Conclusion. The findings from this pilot study suggest that CCSVI may be an important mechanism related to iron deposition in the brain parenchyma of MS patients. In turn, iron deposition, as measured by SWI, is a modest-to-strong predictor of disability progression, lesion volume accumulation and atrophy development in patients with MS.

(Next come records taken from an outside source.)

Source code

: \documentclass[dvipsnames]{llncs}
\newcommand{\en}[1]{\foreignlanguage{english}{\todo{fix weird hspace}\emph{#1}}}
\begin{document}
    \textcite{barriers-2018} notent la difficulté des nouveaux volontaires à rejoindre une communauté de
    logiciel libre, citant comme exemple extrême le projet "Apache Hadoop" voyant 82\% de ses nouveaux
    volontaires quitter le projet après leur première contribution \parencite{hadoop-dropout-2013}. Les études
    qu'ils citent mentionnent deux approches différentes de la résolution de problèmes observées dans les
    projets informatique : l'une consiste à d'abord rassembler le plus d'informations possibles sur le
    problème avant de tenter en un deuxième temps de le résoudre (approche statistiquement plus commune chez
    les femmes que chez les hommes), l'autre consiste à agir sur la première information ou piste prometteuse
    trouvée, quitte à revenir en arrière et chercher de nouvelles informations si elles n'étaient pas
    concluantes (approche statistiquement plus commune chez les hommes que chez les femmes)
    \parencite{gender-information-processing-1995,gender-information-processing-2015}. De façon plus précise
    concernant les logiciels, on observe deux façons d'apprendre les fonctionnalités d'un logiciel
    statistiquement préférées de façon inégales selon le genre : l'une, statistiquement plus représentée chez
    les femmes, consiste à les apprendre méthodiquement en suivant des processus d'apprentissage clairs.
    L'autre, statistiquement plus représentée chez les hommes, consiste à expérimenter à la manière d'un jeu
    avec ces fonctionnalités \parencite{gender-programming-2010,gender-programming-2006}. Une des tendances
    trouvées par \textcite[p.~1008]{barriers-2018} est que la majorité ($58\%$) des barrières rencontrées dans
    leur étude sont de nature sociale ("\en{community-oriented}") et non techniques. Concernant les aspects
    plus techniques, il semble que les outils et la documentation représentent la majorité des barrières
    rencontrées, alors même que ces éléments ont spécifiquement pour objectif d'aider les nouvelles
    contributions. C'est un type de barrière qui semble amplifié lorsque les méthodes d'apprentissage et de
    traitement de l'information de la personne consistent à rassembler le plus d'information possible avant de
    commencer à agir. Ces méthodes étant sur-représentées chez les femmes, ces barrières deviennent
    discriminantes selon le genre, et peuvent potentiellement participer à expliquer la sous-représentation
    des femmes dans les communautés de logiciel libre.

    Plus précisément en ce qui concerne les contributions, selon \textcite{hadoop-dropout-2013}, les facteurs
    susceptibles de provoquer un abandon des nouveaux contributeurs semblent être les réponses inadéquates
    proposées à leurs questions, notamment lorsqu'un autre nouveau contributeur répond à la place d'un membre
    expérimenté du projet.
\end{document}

Dr. Zamboni and Dr. Zivadinov found a direct correlation between
1. severity of CCSVI--or altered venous hemodynamics
2. amount of iron deposited into gray matter
4. gray matter atrophy
5. disease duration
Again, that is a direct, in vivo correlation between the level of altered venous blood flow, gray matter atrophy, iron deposited into gray matter and MS disability.
And that is not a mysterious, unknown disease mechanism, proposed by some neurologists and modeled inaccurately in mice.
It's a quantifiable correlation between blood flow and iron, found in living people with MS.
More will be reported on at the International Society of Neurovascular Diseases meeting in February.